» **INPUT**:
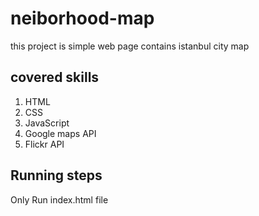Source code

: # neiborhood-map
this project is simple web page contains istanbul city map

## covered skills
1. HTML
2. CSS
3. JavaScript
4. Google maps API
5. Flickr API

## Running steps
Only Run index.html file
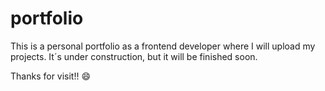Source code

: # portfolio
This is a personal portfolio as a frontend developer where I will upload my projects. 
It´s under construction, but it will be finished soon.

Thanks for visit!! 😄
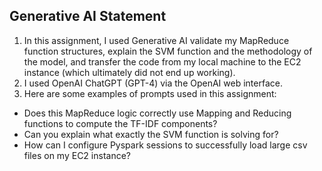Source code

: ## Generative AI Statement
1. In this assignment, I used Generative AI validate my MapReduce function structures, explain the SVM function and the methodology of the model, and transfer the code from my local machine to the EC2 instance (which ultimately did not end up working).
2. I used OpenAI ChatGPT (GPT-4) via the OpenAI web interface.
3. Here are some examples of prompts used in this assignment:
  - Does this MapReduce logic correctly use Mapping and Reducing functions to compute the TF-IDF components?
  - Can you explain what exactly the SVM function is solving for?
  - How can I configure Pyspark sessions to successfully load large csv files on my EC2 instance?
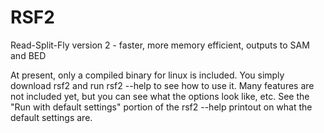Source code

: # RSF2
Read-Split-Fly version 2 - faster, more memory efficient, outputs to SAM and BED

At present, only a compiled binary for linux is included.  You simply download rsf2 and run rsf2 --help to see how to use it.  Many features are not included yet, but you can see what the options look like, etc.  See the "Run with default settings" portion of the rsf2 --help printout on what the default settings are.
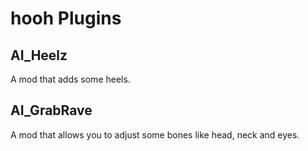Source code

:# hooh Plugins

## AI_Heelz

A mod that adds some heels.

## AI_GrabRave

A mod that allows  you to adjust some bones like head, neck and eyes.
==
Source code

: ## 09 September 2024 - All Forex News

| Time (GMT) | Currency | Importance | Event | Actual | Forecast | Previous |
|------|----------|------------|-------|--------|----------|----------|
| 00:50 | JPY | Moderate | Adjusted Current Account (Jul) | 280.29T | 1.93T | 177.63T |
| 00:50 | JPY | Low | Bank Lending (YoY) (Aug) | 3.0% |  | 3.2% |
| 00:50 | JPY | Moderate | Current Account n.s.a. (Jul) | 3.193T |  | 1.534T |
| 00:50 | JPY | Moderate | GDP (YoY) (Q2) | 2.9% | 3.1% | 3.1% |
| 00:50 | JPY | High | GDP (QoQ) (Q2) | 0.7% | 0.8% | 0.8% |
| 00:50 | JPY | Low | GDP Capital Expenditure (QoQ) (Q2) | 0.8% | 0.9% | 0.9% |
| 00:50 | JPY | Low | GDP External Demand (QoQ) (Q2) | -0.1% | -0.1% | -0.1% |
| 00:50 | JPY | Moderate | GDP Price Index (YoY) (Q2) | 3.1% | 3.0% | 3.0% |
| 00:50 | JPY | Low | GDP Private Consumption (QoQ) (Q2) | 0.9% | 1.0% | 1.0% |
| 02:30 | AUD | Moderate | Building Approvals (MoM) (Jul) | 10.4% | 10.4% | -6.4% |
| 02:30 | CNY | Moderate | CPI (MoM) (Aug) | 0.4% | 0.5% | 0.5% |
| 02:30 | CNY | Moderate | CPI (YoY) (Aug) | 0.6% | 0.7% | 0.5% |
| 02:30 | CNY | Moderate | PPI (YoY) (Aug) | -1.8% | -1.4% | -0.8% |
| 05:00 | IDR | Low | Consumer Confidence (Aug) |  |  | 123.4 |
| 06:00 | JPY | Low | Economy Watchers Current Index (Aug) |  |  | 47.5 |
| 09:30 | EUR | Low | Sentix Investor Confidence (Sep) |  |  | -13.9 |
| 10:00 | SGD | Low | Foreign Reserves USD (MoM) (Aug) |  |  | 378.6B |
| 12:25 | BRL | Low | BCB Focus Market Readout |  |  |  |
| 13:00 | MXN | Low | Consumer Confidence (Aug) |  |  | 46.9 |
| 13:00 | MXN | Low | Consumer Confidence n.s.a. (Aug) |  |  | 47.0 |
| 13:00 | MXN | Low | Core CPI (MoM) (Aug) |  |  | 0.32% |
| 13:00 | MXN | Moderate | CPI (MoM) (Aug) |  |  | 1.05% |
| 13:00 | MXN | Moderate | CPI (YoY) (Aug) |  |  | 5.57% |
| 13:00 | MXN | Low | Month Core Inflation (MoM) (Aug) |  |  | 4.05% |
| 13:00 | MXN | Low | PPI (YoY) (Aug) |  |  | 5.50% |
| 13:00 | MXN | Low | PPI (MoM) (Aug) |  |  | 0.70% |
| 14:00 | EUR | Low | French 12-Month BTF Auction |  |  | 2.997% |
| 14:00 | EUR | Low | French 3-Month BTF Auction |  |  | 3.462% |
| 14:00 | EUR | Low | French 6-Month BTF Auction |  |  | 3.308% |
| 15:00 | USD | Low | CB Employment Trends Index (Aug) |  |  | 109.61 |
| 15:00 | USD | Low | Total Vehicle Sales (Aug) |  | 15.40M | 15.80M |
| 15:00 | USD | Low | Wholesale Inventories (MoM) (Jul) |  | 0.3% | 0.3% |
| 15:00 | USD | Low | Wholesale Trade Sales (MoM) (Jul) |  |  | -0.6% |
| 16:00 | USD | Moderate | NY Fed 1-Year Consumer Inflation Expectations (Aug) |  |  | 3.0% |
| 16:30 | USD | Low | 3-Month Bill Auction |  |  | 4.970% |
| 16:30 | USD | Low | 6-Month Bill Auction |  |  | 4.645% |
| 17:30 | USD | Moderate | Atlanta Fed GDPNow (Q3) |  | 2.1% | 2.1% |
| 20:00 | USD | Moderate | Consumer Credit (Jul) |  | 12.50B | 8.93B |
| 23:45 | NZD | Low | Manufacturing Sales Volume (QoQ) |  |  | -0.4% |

» **WHAT THIS TASK INVOLVES**: Apply a filter to the listing above so that only lines with "will" are kept, and copy those lines.

» **ANSWER AREA**:
This is a personal portfolio as a frontend developer where I will upload my projects. 
It´s under construction, but it will be finished soon.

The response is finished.